## EXERCISE:
Go through the records and report each line in which the word "action" occurs.

[INPUT FOR THIS TASK — start]

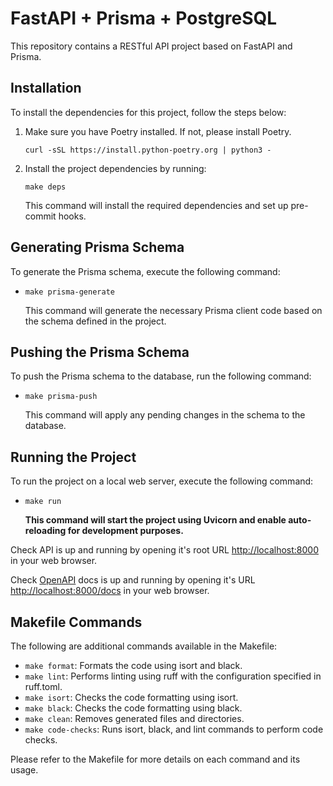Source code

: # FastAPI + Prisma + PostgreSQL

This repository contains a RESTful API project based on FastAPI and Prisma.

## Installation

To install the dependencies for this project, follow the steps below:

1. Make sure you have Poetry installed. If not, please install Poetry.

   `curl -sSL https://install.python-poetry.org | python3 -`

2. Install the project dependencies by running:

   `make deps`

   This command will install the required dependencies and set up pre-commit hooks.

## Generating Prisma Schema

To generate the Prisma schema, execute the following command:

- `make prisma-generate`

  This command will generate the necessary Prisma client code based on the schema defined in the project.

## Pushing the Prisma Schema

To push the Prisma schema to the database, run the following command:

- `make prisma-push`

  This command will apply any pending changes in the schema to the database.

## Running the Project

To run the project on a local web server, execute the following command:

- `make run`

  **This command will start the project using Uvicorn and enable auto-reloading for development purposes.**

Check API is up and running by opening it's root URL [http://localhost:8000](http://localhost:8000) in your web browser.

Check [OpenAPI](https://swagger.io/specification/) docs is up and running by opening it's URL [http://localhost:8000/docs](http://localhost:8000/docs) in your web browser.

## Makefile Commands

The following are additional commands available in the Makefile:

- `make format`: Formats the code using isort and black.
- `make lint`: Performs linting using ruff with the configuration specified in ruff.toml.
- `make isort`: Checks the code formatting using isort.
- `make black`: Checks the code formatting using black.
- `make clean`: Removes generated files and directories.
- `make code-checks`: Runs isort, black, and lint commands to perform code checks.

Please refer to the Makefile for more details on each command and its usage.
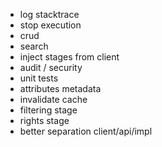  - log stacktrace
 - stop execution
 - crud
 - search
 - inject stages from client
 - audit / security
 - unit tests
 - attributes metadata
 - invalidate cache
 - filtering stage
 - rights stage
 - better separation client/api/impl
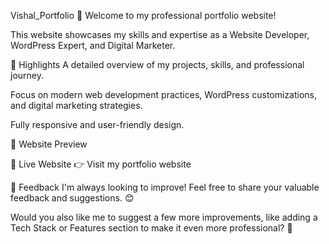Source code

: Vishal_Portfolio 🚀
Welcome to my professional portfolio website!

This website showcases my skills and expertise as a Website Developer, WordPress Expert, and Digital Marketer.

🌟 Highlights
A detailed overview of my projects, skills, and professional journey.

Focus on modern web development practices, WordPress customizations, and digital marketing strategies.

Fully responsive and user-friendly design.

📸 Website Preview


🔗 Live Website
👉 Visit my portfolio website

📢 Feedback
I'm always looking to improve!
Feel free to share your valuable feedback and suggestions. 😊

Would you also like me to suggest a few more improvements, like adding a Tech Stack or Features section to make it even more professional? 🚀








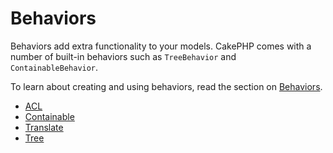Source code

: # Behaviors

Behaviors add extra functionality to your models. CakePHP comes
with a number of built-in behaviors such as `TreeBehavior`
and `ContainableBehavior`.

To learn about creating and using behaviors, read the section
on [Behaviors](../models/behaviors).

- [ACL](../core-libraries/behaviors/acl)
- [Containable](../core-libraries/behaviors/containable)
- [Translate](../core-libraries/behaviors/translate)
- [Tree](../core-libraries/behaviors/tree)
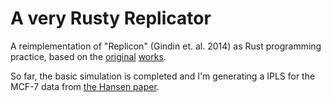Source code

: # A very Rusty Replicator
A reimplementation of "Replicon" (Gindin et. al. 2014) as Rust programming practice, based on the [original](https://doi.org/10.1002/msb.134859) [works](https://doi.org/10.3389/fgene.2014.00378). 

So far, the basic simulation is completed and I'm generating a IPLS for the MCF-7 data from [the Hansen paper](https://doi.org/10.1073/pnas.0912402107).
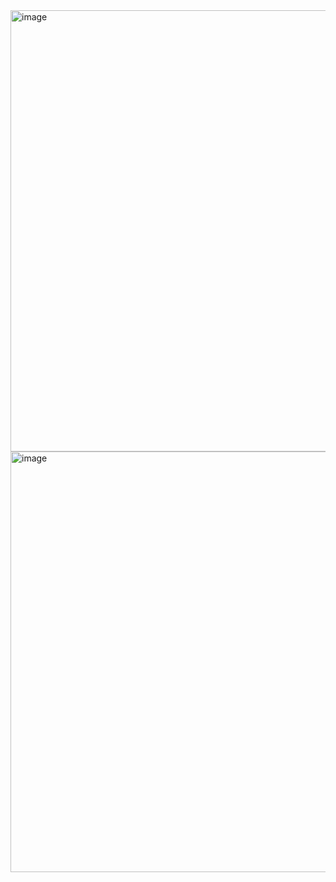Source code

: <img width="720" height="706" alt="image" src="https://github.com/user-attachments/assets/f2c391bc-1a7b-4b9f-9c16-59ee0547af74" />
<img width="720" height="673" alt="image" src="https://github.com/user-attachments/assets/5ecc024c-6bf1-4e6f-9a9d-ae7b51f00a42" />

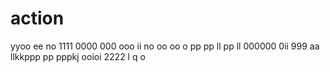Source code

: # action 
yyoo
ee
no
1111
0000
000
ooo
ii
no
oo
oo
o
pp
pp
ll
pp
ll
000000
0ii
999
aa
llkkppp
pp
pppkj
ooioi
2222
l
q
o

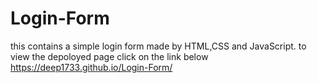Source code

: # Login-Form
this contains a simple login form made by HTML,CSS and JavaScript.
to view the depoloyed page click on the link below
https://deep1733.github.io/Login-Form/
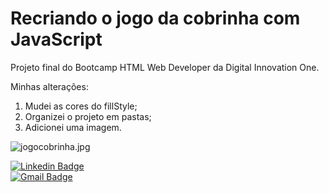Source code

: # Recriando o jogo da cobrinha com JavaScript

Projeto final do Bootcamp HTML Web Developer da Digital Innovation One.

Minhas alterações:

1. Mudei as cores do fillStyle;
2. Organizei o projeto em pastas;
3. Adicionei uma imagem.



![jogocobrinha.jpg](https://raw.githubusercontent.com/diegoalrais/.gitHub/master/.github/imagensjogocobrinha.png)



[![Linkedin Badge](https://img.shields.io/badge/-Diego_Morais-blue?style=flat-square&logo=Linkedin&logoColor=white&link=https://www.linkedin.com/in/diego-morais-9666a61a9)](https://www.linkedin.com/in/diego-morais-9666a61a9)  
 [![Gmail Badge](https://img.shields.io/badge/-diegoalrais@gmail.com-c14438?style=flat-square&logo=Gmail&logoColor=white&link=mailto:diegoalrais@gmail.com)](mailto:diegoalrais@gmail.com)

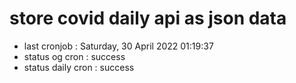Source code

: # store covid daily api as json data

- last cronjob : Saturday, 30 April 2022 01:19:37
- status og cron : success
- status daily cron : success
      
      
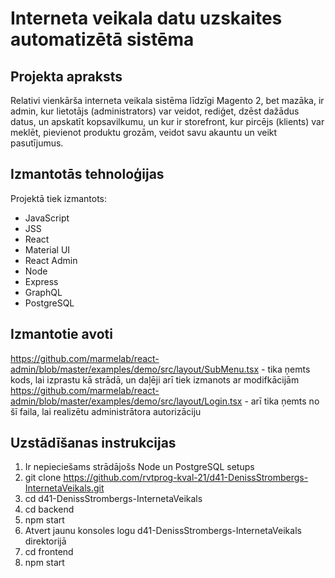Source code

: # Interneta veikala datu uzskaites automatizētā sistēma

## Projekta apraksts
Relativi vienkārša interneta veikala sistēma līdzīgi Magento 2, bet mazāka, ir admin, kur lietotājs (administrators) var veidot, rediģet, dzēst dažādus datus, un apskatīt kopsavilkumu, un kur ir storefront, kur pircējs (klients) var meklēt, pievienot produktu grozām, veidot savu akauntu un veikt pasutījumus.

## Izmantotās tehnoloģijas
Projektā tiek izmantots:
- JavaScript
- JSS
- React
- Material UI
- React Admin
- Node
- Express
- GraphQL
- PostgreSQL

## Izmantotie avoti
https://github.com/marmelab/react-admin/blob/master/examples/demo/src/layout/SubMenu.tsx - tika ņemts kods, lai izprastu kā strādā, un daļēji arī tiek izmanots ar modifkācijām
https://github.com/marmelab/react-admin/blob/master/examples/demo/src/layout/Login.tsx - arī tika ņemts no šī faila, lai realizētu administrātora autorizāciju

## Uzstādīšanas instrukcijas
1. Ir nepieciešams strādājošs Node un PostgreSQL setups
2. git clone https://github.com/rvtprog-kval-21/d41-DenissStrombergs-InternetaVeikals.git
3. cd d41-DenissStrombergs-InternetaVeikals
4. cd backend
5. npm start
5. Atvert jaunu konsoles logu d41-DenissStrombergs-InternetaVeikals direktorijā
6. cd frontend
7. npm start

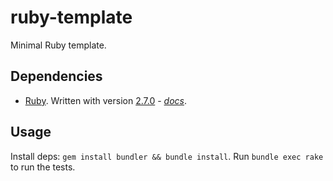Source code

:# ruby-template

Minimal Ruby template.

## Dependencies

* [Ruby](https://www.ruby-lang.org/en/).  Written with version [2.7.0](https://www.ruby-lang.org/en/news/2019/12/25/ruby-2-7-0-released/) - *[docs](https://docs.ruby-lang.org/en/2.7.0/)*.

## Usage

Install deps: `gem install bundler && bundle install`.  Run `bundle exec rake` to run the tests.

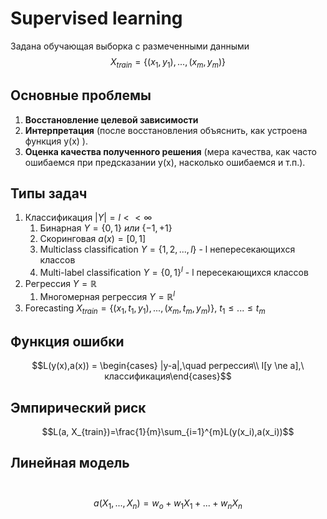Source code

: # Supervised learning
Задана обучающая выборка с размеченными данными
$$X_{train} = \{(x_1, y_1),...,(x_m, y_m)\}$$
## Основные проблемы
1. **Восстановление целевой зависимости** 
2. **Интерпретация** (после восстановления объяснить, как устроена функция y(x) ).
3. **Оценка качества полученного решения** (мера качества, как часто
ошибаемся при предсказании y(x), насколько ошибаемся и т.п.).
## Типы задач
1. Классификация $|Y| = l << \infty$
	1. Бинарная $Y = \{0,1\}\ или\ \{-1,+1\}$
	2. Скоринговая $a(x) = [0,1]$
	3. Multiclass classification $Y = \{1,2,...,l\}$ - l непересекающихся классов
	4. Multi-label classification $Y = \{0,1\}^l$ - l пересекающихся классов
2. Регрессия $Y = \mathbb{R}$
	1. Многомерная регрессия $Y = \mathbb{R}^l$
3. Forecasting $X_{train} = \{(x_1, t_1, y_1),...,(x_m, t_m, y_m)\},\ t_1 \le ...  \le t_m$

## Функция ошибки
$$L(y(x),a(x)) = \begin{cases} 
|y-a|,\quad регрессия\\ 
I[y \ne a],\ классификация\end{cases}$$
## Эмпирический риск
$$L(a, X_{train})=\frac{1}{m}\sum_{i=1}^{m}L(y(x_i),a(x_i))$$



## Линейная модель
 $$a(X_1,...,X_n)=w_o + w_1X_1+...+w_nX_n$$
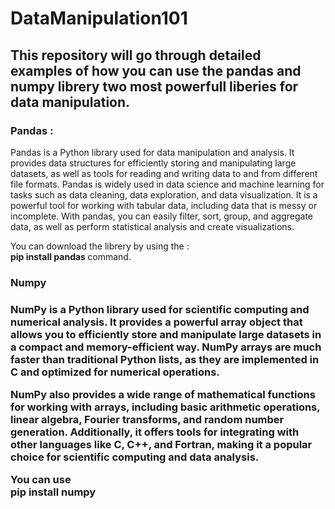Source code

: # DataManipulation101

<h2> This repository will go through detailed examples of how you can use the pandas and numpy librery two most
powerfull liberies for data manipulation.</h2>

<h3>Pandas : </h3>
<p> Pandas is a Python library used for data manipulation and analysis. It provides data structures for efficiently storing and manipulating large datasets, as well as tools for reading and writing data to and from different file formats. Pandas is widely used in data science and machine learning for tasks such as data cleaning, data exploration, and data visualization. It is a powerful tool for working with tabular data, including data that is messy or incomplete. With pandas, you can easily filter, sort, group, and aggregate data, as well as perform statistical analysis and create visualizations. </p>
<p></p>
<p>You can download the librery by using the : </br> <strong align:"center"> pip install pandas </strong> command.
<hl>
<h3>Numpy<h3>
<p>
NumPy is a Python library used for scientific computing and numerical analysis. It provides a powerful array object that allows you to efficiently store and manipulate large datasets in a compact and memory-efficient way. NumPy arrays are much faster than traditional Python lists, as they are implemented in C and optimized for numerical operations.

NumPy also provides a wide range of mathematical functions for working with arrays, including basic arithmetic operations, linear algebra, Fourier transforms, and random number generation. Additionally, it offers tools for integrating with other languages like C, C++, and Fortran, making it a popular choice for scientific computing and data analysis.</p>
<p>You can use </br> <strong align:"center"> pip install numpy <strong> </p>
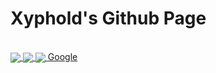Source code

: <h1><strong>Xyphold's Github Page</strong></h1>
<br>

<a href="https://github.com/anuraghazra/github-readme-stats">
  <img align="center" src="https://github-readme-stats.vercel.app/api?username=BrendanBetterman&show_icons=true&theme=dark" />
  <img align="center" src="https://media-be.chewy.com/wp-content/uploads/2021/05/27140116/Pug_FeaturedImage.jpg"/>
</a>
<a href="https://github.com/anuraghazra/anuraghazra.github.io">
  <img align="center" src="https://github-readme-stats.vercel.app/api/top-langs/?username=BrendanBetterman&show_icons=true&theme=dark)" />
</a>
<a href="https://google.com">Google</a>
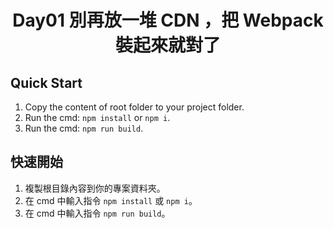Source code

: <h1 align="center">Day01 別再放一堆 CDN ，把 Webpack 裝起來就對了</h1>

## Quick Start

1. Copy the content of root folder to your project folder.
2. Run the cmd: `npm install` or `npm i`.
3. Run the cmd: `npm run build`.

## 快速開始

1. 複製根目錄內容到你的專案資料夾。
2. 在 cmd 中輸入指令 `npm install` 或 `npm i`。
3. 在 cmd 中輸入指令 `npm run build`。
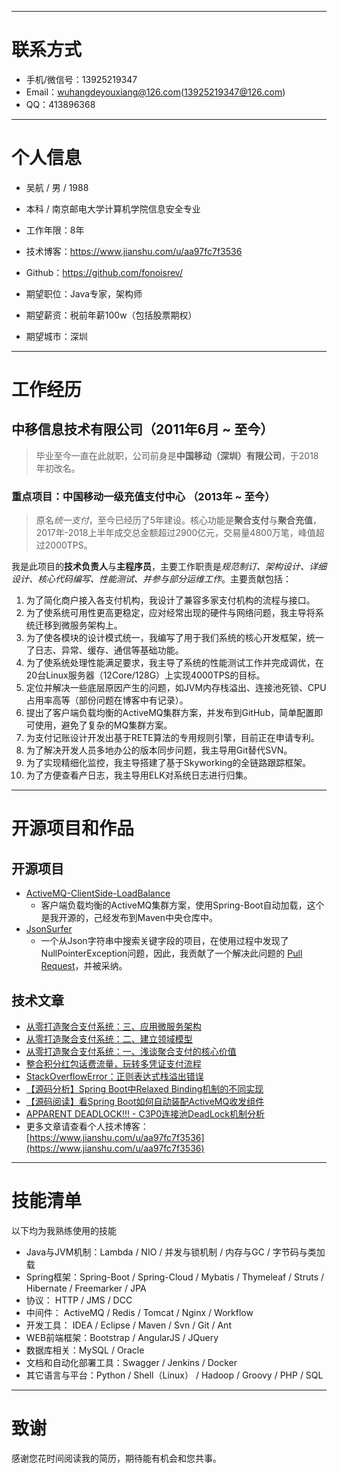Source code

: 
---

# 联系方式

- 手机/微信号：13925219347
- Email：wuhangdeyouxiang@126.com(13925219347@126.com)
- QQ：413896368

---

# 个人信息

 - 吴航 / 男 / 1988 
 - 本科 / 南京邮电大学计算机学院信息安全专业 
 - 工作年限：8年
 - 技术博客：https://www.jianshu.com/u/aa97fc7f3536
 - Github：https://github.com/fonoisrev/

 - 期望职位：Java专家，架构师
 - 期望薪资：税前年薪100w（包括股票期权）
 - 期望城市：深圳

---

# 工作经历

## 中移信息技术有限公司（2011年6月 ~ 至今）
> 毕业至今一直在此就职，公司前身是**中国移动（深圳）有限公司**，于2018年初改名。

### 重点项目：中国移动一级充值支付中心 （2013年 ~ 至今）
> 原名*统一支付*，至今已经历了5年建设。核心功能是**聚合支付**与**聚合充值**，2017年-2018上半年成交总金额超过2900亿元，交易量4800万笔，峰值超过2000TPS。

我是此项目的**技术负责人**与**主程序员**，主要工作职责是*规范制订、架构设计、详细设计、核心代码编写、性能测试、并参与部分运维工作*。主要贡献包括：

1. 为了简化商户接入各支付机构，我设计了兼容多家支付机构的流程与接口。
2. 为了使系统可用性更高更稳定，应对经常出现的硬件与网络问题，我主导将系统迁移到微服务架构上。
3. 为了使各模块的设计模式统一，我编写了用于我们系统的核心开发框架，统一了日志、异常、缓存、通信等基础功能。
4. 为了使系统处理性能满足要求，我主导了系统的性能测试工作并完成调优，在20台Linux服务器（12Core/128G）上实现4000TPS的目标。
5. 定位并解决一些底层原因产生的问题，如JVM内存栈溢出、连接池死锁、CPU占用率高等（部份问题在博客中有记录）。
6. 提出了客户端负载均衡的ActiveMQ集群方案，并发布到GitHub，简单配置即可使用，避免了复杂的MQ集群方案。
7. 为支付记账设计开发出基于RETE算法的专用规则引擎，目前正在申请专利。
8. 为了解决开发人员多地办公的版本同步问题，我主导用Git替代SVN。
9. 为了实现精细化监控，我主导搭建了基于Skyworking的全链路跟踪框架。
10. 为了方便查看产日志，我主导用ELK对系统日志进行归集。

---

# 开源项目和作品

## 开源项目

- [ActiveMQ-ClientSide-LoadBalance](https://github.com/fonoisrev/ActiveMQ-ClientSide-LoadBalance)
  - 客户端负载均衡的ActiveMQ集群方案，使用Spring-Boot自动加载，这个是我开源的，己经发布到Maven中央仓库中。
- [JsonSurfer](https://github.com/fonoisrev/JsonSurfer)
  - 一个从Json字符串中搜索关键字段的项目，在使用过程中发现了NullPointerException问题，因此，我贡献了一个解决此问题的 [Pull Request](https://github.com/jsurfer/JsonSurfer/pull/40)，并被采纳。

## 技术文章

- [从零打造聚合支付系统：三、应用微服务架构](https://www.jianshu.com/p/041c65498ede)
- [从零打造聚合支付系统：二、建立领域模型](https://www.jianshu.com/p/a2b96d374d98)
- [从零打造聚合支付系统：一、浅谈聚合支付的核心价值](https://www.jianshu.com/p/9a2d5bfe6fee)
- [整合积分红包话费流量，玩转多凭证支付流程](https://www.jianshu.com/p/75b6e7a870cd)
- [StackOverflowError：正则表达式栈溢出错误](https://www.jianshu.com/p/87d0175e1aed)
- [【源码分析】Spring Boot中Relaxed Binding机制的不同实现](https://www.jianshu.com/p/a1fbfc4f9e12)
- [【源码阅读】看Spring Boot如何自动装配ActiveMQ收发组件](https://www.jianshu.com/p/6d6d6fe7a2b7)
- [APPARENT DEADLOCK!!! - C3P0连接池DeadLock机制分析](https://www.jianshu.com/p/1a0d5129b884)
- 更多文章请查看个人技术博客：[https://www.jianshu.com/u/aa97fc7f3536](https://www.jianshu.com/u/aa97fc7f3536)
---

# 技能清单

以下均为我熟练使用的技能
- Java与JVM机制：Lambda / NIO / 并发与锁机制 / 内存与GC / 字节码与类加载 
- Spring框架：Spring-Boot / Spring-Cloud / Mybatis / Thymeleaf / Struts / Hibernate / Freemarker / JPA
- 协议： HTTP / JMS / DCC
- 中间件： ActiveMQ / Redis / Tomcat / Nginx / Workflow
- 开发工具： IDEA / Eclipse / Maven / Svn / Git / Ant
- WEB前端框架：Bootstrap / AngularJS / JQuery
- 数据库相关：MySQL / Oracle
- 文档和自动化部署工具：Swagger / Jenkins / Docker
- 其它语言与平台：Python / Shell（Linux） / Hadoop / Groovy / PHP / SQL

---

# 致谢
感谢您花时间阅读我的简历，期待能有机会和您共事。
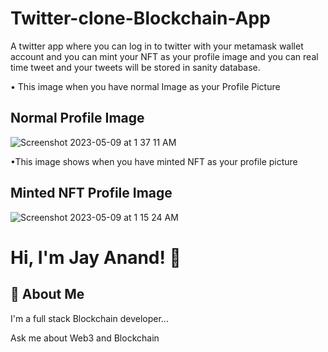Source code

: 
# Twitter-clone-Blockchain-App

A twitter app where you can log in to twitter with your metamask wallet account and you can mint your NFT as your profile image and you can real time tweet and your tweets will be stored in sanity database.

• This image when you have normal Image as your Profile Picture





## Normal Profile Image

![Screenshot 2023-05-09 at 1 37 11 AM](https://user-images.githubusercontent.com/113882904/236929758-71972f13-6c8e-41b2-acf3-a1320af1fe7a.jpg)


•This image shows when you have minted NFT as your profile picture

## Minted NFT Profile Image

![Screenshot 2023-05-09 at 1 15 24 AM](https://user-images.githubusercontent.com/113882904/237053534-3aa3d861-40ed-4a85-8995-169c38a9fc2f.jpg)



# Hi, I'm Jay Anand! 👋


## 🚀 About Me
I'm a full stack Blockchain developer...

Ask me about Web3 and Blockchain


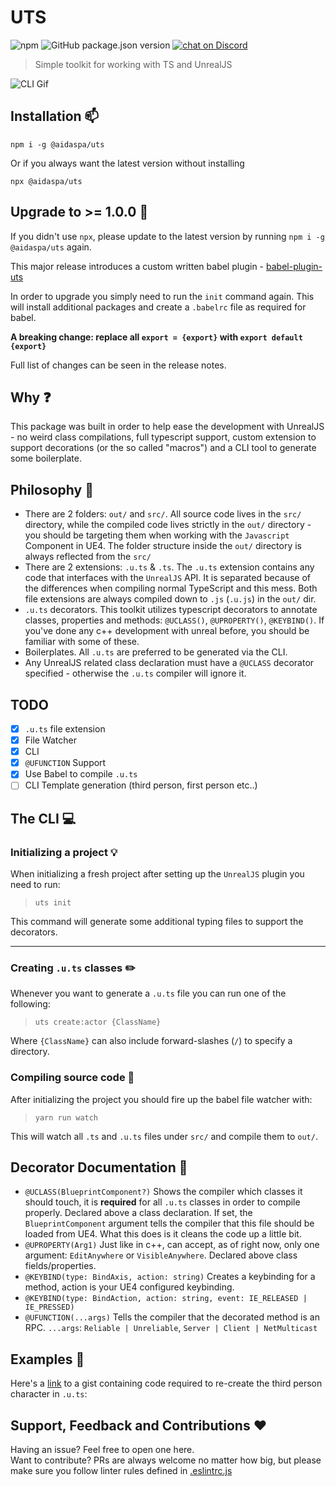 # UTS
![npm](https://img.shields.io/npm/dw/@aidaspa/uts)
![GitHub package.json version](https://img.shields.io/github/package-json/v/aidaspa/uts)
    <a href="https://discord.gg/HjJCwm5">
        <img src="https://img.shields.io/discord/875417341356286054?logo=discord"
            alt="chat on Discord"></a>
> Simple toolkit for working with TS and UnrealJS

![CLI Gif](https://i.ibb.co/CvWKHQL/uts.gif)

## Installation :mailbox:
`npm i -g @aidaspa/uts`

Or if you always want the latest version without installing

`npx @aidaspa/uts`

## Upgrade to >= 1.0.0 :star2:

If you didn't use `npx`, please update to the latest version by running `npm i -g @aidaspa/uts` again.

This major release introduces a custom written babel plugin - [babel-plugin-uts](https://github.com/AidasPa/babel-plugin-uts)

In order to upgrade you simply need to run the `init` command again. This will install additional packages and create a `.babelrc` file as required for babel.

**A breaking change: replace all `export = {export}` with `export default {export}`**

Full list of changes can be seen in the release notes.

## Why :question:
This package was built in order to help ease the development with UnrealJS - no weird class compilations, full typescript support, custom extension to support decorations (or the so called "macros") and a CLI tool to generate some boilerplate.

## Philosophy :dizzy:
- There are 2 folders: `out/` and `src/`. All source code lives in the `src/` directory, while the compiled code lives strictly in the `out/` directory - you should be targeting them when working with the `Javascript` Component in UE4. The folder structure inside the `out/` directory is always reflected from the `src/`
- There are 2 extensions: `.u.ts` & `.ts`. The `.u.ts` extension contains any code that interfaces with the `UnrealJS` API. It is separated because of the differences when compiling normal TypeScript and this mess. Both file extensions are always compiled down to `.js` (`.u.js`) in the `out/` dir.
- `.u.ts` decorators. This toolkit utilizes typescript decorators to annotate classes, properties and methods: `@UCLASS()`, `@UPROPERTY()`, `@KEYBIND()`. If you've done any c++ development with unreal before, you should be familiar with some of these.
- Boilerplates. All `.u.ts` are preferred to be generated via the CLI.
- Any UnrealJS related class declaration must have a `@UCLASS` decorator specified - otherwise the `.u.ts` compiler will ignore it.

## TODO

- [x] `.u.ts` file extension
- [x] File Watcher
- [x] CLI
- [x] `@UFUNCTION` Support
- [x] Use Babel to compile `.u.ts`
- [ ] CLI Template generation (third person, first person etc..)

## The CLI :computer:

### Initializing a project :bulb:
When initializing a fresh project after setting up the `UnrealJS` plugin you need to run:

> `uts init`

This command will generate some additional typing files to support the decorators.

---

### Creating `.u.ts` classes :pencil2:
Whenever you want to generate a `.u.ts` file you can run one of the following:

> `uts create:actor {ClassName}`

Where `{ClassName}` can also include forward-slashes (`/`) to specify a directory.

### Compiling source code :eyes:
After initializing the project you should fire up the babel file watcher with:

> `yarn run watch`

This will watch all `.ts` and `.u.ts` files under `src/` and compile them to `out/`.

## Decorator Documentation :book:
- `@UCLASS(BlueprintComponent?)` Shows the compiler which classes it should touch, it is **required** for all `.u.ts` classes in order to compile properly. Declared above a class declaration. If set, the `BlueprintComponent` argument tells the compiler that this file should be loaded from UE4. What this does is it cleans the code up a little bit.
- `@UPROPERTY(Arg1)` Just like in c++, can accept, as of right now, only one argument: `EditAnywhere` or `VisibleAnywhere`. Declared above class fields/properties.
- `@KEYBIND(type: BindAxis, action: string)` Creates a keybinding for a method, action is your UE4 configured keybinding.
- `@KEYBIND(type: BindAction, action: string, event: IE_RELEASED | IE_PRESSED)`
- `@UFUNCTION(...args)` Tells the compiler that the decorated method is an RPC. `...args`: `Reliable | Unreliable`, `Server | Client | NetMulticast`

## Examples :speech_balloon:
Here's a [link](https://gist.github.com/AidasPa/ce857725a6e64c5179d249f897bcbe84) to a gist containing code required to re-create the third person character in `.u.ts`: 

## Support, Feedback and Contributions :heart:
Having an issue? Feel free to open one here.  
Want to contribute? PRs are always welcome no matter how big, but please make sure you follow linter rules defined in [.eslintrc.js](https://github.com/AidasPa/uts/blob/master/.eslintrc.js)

[INPUT FOR THIS TASK — finish]

## RESPONSE:
: # action 
- `@KEYBIND(type: BindAxis, action: string)` Creates a keybinding for a method, action is your UE4 configured keybinding.
- `@KEYBIND(type: BindAction, action: string, event: IE_RELEASED | IE_PRESSED)`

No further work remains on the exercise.